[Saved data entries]

::::::::::

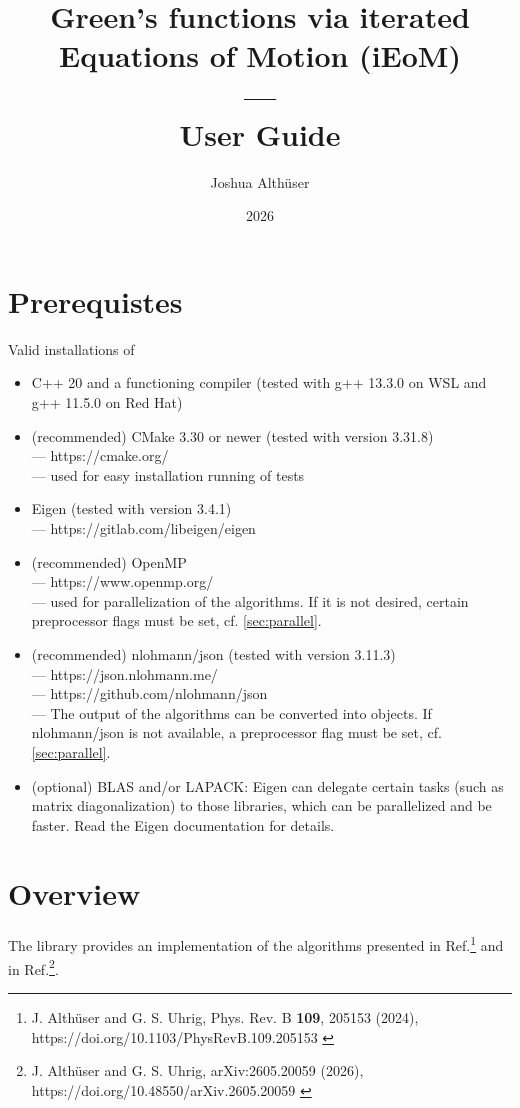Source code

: \documentclass[11pt]{article}
\title{Green's functions via iterated Equations of Motion (iEoM) \\ --- \\ User Guide}
\author{Joshua Alth\"user}
\date{2026}
\newcommand{\code}[1]{%
  \texttt{\detokenize{#1}}%
}
\begin{document}
\maketitle

\section{Prerequistes}

Valid installations of
\begin{itemize}
  \item C++ 20 and a functioning compiler (tested with g++ 13.3.0 on WSL and g++ 11.5.0 on Red Hat)
  \item (recommended) CMake 3.30 or newer (tested with version 3.31.8) \\ --- https://cmake.org/ \\ --- used for easy installation running of tests
  \item Eigen (tested with version 3.4.1) \\ --- https://gitlab.com/libeigen/eigen
  \item (recommended) OpenMP \\ --- https://www.openmp.org/ \\ --- used for parallelization of the algorithms.
        If it is not desired, certain preprocessor flags must be set, cf. \cref{sec:parallel}.
  \item (recommended) nlohmann/json (tested with version 3.11.3) \\ --- https://json.nlohmann.me/  \\ --- https://github.com/nlohmann/json \\ --- The output of the algorithms can be converted into \code{nlohmann::json} objects.
  If nlohmann/json is not available, a preprocessor flag must be set, cf. \cref{sec:parallel}.
  \item (optional) BLAS and/or LAPACK: Eigen can delegate certain tasks (such as matrix diagonalization) to those libraries, which can be parallelized and be faster. Read the Eigen documentation for details.
\end{itemize}

\section{Overview}

The \code{iEoM} library provides an implementation of the algorithms presented in Ref.\footnote{J. Althüser and G. S. Uhrig, Phys. Rev. B \textbf{109}, 205153 (2024), https://doi.org/10.1103/PhysRevB.109.205153 \label{prb}} and in Ref.\footnote{J. Althüser and G. S. Uhrig, arXiv:2605.20059 (2026), https://doi.org/10.48550/arXiv.2605.20059 \label{arxiv}}.
\end{document}
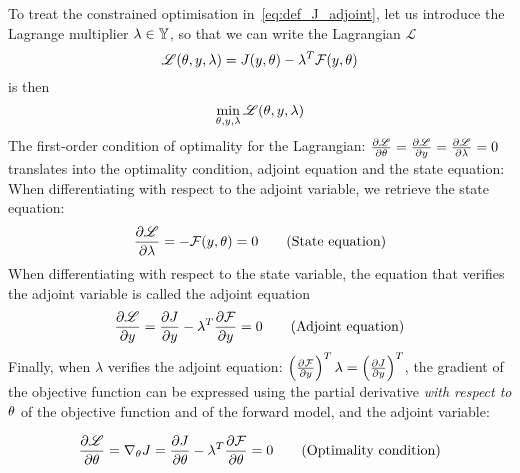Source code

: \documentclass[../../Main_ManuscritThese.tex]{subfiles}
\begin{document}
To treat the constrained optimisation in~\cref{eq:def_J_adjoint}, let us introduce the Lagrange multiplier $\lambda \in \mathbb{Y}$, so that we can write the Lagrangian $\mathscr{L}$
\begin{equation}
  \mathscr{L}(\theta, y, \lambda) = J(y,\theta) - \lambda^T \mathcal{F}(y, \theta)
\end{equation}
 is then
\begin{equation}
  \min_{\theta,y,\lambda} \mathscr{L}(\theta,y,\lambda)
\end{equation}
The first-order condition of optimality for the Lagrangian:
$\frac{\partial \mathscr{L}}{\partial \theta} = \frac{\partial \mathscr{L}}{\partial y} =
\frac{\partial \mathscr{L}}{\partial \lambda} = 0$ translates into the optimality
condition, adjoint equation and the state equation: When
differentiating with respect to the adjoint variable, we retrieve the
state equation:
\begin{equation}
  \frac{\partial \mathscr{L}}{\partial \lambda} = - \mathcal{F}(y,\theta) = 0 \tag{State equation}
\end{equation}
When differentiating with respect to the state variable, the equation that verifies the adjoint variable is called the adjoint equation
\begin{equation}
  \frac{\partial \mathscr{L}}{\partial y} = \frac{\partial J}{\partial y} - \lambda^T \frac{\partial \mathcal{F}}{\partial y}= 0  \tag{Adjoint equation}
\end{equation}
Finally, when $\lambda$ verifies the adjoint equation: $ \left(\frac{\partial \mathcal{F}}{\partial y}\right)^T\lambda= \left(\frac{\partial J}{\partial y}\right)^T$, the gradient of the objective function can be expressed using the partial derivative \emph{with respect to $\theta$} of the objective function and of the forward model, and the adjoint variable:

\begin{equation}
    \pfrac{\mathscr{L}}{\kk} = \nabla_\kk J %
                               = \pfrac{J}{\kk} - \innerprod{\lambda}{\pfrac{\mathcal{F}}{\kk}} = 0 \tag{Optimality condition}
\end{equation}
\end{document}
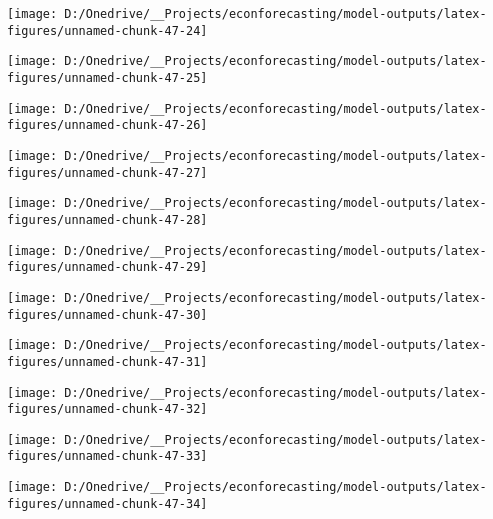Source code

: \documentclass[11pt, letterpaper]{article}\usepackage[]{graphicx}\usepackage[]{color}
\begin{document}
{\centering \texttt{[image: D:/Onedrive/\_\_Projects/econforecasting/model-outputs/latex-figures/unnamed-chunk-47-24]} 

}




{\centering \texttt{[image: D:/Onedrive/\_\_Projects/econforecasting/model-outputs/latex-figures/unnamed-chunk-47-25]} 

}




{\centering \texttt{[image: D:/Onedrive/\_\_Projects/econforecasting/model-outputs/latex-figures/unnamed-chunk-47-26]} 

}




{\centering \texttt{[image: D:/Onedrive/\_\_Projects/econforecasting/model-outputs/latex-figures/unnamed-chunk-47-27]} 

}




{\centering \texttt{[image: D:/Onedrive/\_\_Projects/econforecasting/model-outputs/latex-figures/unnamed-chunk-47-28]} 

}




{\centering \texttt{[image: D:/Onedrive/\_\_Projects/econforecasting/model-outputs/latex-figures/unnamed-chunk-47-29]} 

}




{\centering \texttt{[image: D:/Onedrive/\_\_Projects/econforecasting/model-outputs/latex-figures/unnamed-chunk-47-30]} 

}




{\centering \texttt{[image: D:/Onedrive/\_\_Projects/econforecasting/model-outputs/latex-figures/unnamed-chunk-47-31]} 

}




{\centering \texttt{[image: D:/Onedrive/\_\_Projects/econforecasting/model-outputs/latex-figures/unnamed-chunk-47-32]} 

}




{\centering \texttt{[image: D:/Onedrive/\_\_Projects/econforecasting/model-outputs/latex-figures/unnamed-chunk-47-33]} 

}




{\centering \texttt{[image: D:/Onedrive/\_\_Projects/econforecasting/model-outputs/latex-figures/unnamed-chunk-47-34]} 

}
\end{document}
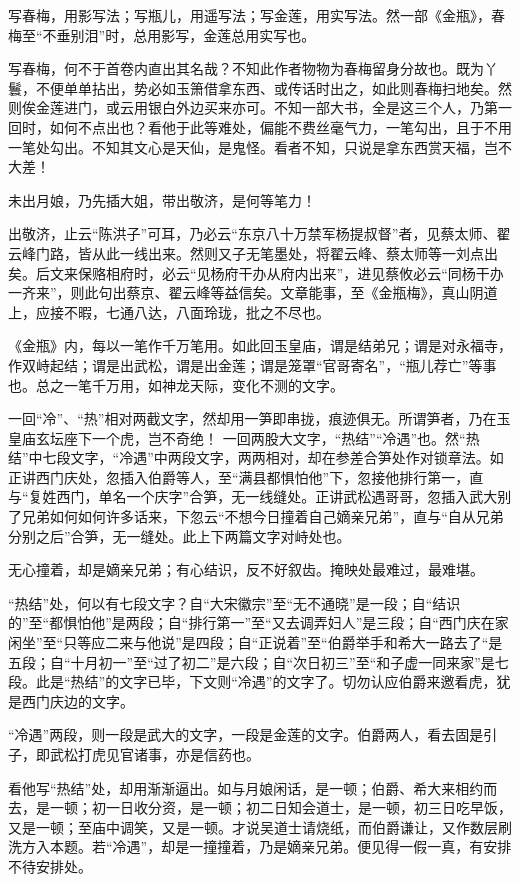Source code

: \begin{showcontents}{}
{写春梅，用影写法；写瓶儿，用遥写法；写金莲，用实写法。然一部《金瓶》，春梅至“不垂别泪”时，总用影写，金莲总用实写也。

写春梅，何不于首卷内直出其名哉？不知此作者物物为春梅留身分故也。既为丫鬟，不便单单拈出，势必如玉箫借拿东西、或传话时出之，如此则春梅扫地矣。然则俟金莲进门，或云用银白外边买来亦可。不知一部大书，全是这三个人，乃第一回时，如何不点出也？看他于此等难处，偏能不费丝毫气力，一笔勾出，且于不用一笔处勾出。不知其文心是天仙，是鬼怪。看者不知，只说是拿东西赏天福，岂不大差！

未出月娘，乃先插大姐，带出敬济，是何等笔力！

出敬济，止云“陈洪子”可耳，乃必云“东京八十万禁军杨提叔督”者，见蔡太师、翟云峰门路，皆从此一线出来。然则又子无笔墨处，将翟云峰、蔡太师等一刘点出矣。后文来保赂相府时，必云“见杨府干办从府内出来”，进见蔡攸必云“同杨干办一齐来”，则此句出蔡京、翟云峰等益信矣。文章能事，至《金瓶梅》，真山阴道上，应接不暇，七通八达，八面玲珑，批之不尽也。

《金瓶》内，每以一笔作千万笔用。如此回玉皇庙，谓是结弟兄；谓是对永福寺，作双峙起结；谓是出武松，谓是出金莲；谓是笼罩“官哥寄名”，“瓶儿荐亡”等事也。总之一笔千万用，如神龙天际，变化不测的文字。

一回“冷”、“热”相对两截文字，然却用一笋即串拢，痕迹俱无。所谓笋者，乃在玉皇庙玄坛座下一个虎，岂不奇绝！
一回两股大文字，“热结”“冷遇”也。然“热结”中七段文字，“冷遇”中两段文字，两两相对，却在参差合笋处作对锁章法。如正讲西门庆处，忽插入伯爵等人，至“满县都惧怕他”下，忽接他排行第一，直与“复姓西门，单名一个庆字”合笋，无一线缝处。正讲武松遇哥哥，忽插入武大别了兄弟如何如何许多话来，下忽云“不想今日撞着自己嫡亲兄弟”，直与“自从兄弟分别之后”合笋，无一缝处。此上下两篇文字对峙处也。

无心撞着，却是嫡亲兄弟；有心结识，反不好叙齿。掩映处最难过，最难堪。

“热结”处，何以有七段文字？自“大宋徽宗”至“无不通晓”是一段；自“结识的”至“都惧怕他”是两段；自“排行第一”至“又去调弄妇人”是三段；自“西门庆在家闲坐”至“只等应二来与他说”是四段；自“正说着”至“伯爵举手和希大一路去了“是五段；自“十月初一”至“过了初二”是六段；自“次日初三”至“和子虚一同来家”是七段。此是“热结”的文字已毕，下文则“冷遇”的文字了。切勿认应伯爵来邀看虎，犹是西门庆边的文字。

“冷遇”两段，则一段是武大的文字，一段是金莲的文字。伯爵两人，看去固是引子，即武松打虎见官诸事，亦是信药也。

看他写“热结”处，却用渐渐逼出。如与月娘闲话，是一顿；伯爵、希大来相约而去，是一顿；初一日收分资，是一顿；初二日知会道士，是一顿，初三日吃早饭，又是一顿；至庙中调笑，又是一顿。才说吴道士请烧纸，而伯爵谦让，又作数层刷洗方入本题。若“冷遇”，却是一撞撞着，乃是嫡亲兄弟。便见得一假一真，有安排不待安排处。

}
\end{showcontents}
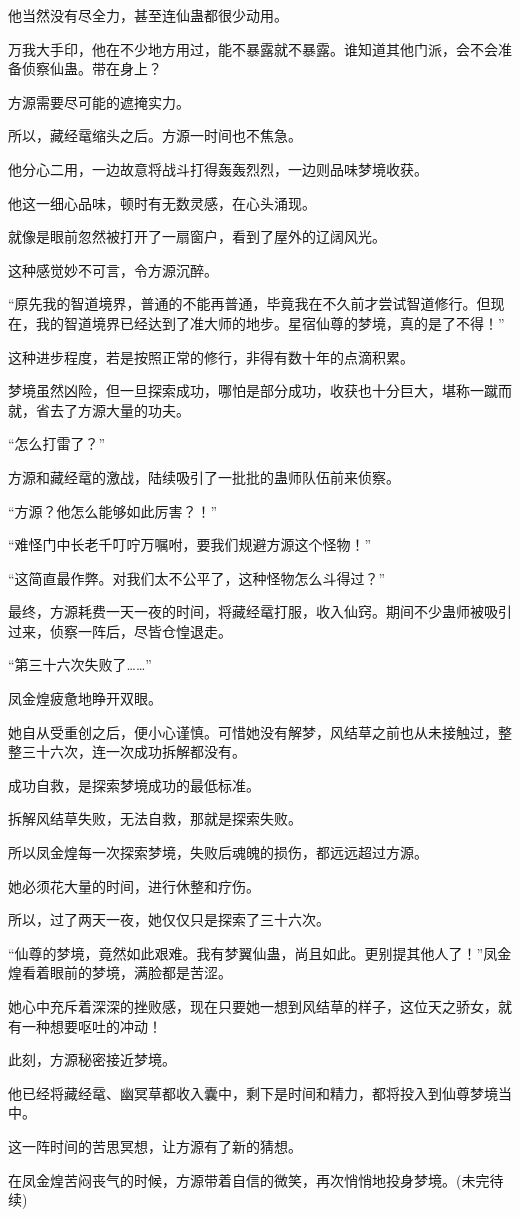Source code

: \begin{this_body}
他当然没有尽全力，甚至连仙蛊都很少动用。

万我大手印，他在不少地方用过，能不暴露就不暴露。谁知道其他门派，会不会准备侦察仙蛊。带在身上？

方源需要尽可能的遮掩实力。

所以，藏经鼋缩头之后。方源一时间也不焦急。

他分心二用，一边故意将战斗打得轰轰烈烈，一边则品味梦境收获。

他这一细心品味，顿时有无数灵感，在心头涌现。

就像是眼前忽然被打开了一扇窗户，看到了屋外的辽阔风光。

这种感觉妙不可言，令方源沉醉。

“原先我的智道境界，普通的不能再普通，毕竟我在不久前才尝试智道修行。但现在，我的智道境界已经达到了准大师的地步。星宿仙尊的梦境，真的是了不得！”

这种进步程度，若是按照正常的修行，非得有数十年的点滴积累。

梦境虽然凶险，但一旦探索成功，哪怕是部分成功，收获也十分巨大，堪称一蹴而就，省去了方源大量的功夫。

“怎么打雷了？”

方源和藏经鼋的激战，陆续吸引了一批批的蛊师队伍前来侦察。

“方源？他怎么能够如此厉害？！”

“难怪门中长老千叮咛万嘱咐，要我们规避方源这个怪物！”

“这简直最作弊。对我们太不公平了，这种怪物怎么斗得过？”

最终，方源耗费一天一夜的时间，将藏经鼋打服，收入仙窍。期间不少蛊师被吸引过来，侦察一阵后，尽皆仓惶退走。

“第三十六次失败了……”

凤金煌疲惫地睁开双眼。

她自从受重创之后，便小心谨慎。可惜她没有解梦，风结草之前也从未接触过，整整三十六次，连一次成功拆解都没有。

成功自救，是探索梦境成功的最低标准。

拆解风结草失败，无法自救，那就是探索失败。

所以凤金煌每一次探索梦境，失败后魂魄的损伤，都远远超过方源。

她必须花大量的时间，进行休整和疗伤。

所以，过了两天一夜，她仅仅只是探索了三十六次。

“仙尊的梦境，竟然如此艰难。我有梦翼仙蛊，尚且如此。更别提其他人了！”凤金煌看着眼前的梦境，满脸都是苦涩。

她心中充斥着深深的挫败感，现在只要她一想到风结草的样子，这位天之骄女，就有一种想要呕吐的冲动！

此刻，方源秘密接近梦境。

他已经将藏经鼋、幽冥草都收入囊中，剩下是时间和精力，都将投入到仙尊梦境当中。

这一阵时间的苦思冥想，让方源有了新的猜想。

在凤金煌苦闷丧气的时候，方源带着自信的微笑，再次悄悄地投身梦境。(未完待续)

\end{this_body}

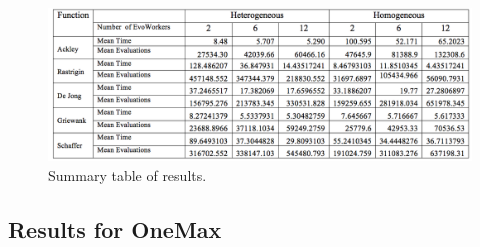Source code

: \documentclass{llncs}
\begin{document}
\begin{figure}[t]
    \centering
        \includegraphics[width=4.5in]{img/table.png}
    \caption{Summary table of results. }
    \label{fig:summary}
\end{figure}

\subsection{Results for OneMax}
\end{document}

::::::::::

### THE TASK:
Could you repeat exactly the lines from the one containing "所以，藏经鼋缩头之后。方源一时间也不焦急。" through the last line of the records, both included, without the pictures?

### FINAL ANSWER:
所以，藏经鼋缩头之后。方源一时间也不焦急。

他分心二用，一边故意将战斗打得轰轰烈烈，一边则品味梦境收获。

他这一细心品味，顿时有无数灵感，在心头涌现。

就像是眼前忽然被打开了一扇窗户，看到了屋外的辽阔风光。

这种感觉妙不可言，令方源沉醉。

“原先我的智道境界，普通的不能再普通，毕竟我在不久前才尝试智道修行。但现在，我的智道境界已经达到了准大师的地步。星宿仙尊的梦境，真的是了不得！”

这种进步程度，若是按照正常的修行，非得有数十年的点滴积累。

梦境虽然凶险，但一旦探索成功，哪怕是部分成功，收获也十分巨大，堪称一蹴而就，省去了方源大量的功夫。

“怎么打雷了？”

方源和藏经鼋的激战，陆续吸引了一批批的蛊师队伍前来侦察。

“方源？他怎么能够如此厉害？！”

“难怪门中长老千叮咛万嘱咐，要我们规避方源这个怪物！”

“这简直最作弊。对我们太不公平了，这种怪物怎么斗得过？”

最终，方源耗费一天一夜的时间，将藏经鼋打服，收入仙窍。期间不少蛊师被吸引过来，侦察一阵后，尽皆仓惶退走。

“第三十六次失败了……”

凤金煌疲惫地睁开双眼。

她自从受重创之后，便小心谨慎。可惜她没有解梦，风结草之前也从未接触过，整整三十六次，连一次成功拆解都没有。

成功自救，是探索梦境成功的最低标准。

拆解风结草失败，无法自救，那就是探索失败。

所以凤金煌每一次探索梦境，失败后魂魄的损伤，都远远超过方源。

她必须花大量的时间，进行休整和疗伤。

所以，过了两天一夜，她仅仅只是探索了三十六次。

“仙尊的梦境，竟然如此艰难。我有梦翼仙蛊，尚且如此。更别提其他人了！”凤金煌看着眼前的梦境，满脸都是苦涩。

她心中充斥着深深的挫败感，现在只要她一想到风结草的样子，这位天之骄女，就有一种想要呕吐的冲动！

此刻，方源秘密接近梦境。

他已经将藏经鼋、幽冥草都收入囊中，剩下是时间和精力，都将投入到仙尊梦境当中。

这一阵时间的苦思冥想，让方源有了新的猜想。

在凤金煌苦闷丧气的时候，方源带着自信的微笑，再次悄悄地投身梦境。(未完待续)

\end{this_body}

Source code

: \documentclass{llncs}
\begin{document}
\begin{figure}[t]
    \centering
        \includegraphics[width=4.5in]{img/table.png}
    \caption{Summary table of results. }
    \label{fig:summary}
\end{figure}

\subsection{Results for OneMax}
\end{document}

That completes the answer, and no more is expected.